In KwaZulu-Natal province, Bheki Cele, provincial community safety minister, blamed the Inkatha Freedom Party, a nationalist Zulu political party, for stoking and capitalising on the violence in Durban. Both Cele and premier S'bu Ndebele claimed that IFP members had attacked a tavern that catered to Nigerian immigrants en route to a party meeting. The IFP, which is based primarily in the predominately ethnically-Zulu KwaZulu-Natal province, rejected the statements, and had, on 20 May, engaged in an anti-xenophobia meeting with the ANC.
Grassroots social movements came out strongly against the 2008 xenophobic attacks calling them pogroms promoted by government and political parties. Some have claimed that local politicians and police have sanctioned the attacks. They have also called for the closure of the Lindela Repatriation Centre which is seen as an example of the negative way the South African government treats African foreigners.

International reaction
The attacks were condemned by a wide variety of organisations and government leaders throughout Africa and the rest of the world.
The Office of the United Nations High Commissioner for Refugees expressed concerns about the violence and urged the South African government to cease deportation of Zimbabwean nationals and also to allow the refugees and asylum seekers to regularise their stay in the country.
Malawi began repatriation of some of its nationals in South Africa. The Mozambican government sponsored a repatriation drive that saw the registration of at least 3 275 individuals.

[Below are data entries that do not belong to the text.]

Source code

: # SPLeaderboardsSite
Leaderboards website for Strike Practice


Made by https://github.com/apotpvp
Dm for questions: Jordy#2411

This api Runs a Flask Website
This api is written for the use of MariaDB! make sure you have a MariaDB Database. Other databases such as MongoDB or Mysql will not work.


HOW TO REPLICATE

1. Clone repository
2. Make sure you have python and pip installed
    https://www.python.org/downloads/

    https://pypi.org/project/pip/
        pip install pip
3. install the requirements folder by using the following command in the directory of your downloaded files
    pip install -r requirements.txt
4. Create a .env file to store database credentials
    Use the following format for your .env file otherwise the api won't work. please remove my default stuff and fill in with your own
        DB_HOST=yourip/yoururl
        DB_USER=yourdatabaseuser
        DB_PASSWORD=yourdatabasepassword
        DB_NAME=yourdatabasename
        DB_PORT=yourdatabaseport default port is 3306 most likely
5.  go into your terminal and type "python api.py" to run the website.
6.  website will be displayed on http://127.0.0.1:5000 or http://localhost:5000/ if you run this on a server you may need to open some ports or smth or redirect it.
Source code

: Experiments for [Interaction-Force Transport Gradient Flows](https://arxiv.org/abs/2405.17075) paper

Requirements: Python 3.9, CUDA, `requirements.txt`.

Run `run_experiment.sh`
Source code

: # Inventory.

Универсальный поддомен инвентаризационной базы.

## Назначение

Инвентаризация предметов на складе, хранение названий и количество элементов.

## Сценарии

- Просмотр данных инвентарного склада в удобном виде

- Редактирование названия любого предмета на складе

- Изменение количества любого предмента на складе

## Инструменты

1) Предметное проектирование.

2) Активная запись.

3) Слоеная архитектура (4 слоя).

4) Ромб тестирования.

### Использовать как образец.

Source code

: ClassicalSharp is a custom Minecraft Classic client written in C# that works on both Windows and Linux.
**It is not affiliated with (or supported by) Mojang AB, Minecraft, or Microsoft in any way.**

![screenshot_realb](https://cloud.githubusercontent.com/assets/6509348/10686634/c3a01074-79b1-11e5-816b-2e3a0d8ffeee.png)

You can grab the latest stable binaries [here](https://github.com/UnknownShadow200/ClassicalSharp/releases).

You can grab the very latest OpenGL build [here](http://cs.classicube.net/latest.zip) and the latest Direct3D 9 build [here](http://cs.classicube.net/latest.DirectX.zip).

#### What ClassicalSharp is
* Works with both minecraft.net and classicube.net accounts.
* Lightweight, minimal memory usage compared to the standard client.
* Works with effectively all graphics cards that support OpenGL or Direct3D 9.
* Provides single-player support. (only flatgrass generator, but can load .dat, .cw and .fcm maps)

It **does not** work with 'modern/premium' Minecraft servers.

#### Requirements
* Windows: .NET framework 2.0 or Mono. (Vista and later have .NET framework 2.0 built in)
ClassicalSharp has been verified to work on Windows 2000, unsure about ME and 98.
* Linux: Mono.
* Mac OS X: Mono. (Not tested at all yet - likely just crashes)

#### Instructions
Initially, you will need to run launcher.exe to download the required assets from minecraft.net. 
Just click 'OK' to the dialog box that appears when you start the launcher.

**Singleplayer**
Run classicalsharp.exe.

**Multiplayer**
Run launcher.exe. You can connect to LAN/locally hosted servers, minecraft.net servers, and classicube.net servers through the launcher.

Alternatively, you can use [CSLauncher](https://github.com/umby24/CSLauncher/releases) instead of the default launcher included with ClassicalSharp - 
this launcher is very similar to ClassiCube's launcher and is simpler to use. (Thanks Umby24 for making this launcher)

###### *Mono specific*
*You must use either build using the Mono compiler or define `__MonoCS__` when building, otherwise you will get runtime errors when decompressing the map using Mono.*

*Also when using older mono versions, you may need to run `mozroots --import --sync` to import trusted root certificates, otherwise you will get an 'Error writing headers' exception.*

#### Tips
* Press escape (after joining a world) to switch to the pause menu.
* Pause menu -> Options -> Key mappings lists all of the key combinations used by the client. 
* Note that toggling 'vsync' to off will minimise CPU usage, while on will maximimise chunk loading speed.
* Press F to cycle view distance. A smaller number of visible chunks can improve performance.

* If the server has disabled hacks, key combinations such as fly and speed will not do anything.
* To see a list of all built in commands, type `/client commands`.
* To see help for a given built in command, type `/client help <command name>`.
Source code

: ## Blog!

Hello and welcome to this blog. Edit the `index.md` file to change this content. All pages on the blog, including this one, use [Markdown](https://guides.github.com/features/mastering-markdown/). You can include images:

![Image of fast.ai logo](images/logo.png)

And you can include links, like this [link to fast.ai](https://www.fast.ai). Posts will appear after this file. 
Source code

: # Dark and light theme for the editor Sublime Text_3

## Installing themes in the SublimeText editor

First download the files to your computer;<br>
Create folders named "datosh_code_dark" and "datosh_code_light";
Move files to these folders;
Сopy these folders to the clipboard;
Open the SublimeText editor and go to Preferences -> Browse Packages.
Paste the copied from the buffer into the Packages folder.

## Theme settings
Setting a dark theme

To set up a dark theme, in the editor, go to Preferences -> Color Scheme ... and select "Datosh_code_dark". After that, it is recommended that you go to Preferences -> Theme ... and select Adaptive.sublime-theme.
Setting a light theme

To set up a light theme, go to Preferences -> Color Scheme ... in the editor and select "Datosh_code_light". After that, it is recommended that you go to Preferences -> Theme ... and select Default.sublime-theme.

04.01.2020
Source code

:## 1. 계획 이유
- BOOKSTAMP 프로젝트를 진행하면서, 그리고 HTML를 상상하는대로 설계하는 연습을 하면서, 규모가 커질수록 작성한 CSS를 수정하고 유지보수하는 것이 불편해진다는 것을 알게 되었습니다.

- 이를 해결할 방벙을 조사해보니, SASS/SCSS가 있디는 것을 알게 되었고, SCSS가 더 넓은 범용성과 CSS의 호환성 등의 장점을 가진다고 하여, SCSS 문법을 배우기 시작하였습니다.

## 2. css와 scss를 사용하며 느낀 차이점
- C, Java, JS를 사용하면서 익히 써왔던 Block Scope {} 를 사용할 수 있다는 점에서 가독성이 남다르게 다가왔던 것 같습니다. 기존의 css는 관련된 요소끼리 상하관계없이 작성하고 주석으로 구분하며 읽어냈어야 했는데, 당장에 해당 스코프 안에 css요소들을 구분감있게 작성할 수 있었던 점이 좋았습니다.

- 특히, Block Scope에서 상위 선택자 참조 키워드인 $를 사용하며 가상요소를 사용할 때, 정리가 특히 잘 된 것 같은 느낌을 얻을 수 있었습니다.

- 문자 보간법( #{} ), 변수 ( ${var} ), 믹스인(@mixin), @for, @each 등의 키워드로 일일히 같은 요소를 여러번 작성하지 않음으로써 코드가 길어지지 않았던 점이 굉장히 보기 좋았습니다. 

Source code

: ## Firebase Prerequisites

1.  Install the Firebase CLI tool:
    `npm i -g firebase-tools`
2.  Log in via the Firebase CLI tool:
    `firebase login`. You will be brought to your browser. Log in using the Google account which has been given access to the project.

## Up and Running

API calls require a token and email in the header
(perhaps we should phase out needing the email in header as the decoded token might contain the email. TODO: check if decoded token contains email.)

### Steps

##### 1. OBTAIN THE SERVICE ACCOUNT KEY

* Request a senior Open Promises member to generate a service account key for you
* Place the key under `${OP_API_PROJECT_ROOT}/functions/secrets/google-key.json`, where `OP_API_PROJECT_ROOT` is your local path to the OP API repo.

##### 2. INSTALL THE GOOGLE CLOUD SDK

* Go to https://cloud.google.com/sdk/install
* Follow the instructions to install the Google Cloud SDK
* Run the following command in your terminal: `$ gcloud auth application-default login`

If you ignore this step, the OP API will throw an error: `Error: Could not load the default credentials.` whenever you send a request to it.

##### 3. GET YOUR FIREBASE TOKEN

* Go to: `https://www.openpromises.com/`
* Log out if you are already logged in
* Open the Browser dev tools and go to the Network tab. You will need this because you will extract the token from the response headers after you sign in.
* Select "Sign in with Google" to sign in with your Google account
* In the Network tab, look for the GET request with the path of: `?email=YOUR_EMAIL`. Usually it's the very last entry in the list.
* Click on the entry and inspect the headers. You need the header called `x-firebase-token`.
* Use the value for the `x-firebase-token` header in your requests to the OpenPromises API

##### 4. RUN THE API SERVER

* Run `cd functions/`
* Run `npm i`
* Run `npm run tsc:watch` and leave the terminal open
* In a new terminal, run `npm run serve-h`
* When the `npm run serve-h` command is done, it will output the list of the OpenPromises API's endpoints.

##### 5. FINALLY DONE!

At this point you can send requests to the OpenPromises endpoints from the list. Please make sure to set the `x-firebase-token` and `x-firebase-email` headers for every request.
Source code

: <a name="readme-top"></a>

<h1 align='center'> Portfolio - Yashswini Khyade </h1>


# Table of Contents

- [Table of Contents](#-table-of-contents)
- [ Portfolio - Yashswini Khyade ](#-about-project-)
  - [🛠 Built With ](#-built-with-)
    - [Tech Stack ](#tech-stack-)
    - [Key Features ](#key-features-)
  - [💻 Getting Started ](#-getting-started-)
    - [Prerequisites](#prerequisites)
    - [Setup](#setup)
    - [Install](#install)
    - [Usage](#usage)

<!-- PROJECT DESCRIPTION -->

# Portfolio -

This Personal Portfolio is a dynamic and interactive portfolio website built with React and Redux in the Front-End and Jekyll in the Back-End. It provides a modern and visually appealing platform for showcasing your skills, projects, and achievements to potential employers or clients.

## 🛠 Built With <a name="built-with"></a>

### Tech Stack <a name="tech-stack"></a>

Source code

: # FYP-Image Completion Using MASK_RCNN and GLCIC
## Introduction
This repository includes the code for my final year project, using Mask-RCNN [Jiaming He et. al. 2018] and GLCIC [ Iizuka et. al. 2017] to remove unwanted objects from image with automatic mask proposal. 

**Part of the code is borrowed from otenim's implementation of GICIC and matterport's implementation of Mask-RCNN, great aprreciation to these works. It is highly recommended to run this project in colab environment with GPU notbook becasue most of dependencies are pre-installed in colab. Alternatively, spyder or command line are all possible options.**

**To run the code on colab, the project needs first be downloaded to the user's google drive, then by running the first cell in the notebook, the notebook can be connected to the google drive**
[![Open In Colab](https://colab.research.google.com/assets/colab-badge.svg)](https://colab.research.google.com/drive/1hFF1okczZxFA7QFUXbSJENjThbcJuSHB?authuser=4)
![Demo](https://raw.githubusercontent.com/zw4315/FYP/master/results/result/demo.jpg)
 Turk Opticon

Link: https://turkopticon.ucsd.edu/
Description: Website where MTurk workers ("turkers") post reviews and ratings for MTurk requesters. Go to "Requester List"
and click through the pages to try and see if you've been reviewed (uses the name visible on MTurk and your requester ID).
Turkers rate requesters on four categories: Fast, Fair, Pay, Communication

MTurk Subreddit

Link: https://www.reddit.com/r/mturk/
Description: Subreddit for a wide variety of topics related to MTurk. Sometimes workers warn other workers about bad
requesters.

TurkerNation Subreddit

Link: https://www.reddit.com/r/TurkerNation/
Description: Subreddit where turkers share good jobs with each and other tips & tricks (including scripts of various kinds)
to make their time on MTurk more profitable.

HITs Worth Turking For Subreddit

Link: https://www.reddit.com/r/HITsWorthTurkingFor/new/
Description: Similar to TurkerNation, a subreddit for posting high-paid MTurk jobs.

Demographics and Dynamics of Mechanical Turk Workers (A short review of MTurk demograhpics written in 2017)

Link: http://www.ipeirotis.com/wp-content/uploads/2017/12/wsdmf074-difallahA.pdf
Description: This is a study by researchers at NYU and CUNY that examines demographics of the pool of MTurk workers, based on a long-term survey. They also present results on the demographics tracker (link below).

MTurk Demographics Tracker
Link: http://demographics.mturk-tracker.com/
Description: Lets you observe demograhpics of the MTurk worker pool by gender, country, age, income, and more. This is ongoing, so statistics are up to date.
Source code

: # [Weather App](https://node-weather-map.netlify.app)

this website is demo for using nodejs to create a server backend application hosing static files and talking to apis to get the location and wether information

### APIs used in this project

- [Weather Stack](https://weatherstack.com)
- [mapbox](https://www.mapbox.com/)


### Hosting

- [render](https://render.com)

Rumours of new attacks in 2009
 In late May 2009, reports emerged regarding a possible resurgence of xenophobic related activity and the organising of attacks in the Western Cape. Reports of threats and secret meetings by local businessmen surfaced in Gugulethu, Khayelitsha and Philippi, Cape Town. Samora Machel in Philippi once again emerging as a flash-point. In Gugulethu, reports emerged of secret meetings by local businessmen discussing 'what to do about Somali shopkeepers'. The Anti-Eviction Campaign brought these issues to the open by organising a series of anti-xenophobia meetings attempting to find the root cause of the crisis.

Rumours of new attacks in 2010
 In 2010 the press carried numerous articles claiming that there would be massive planned xenophobic violence at the end of the 2010 Football World Cup. However this did not happen.

New Attacks in 2012
 In July 2012 there were new attacks in parts of Cape Town and in Botshabelo in the Free State.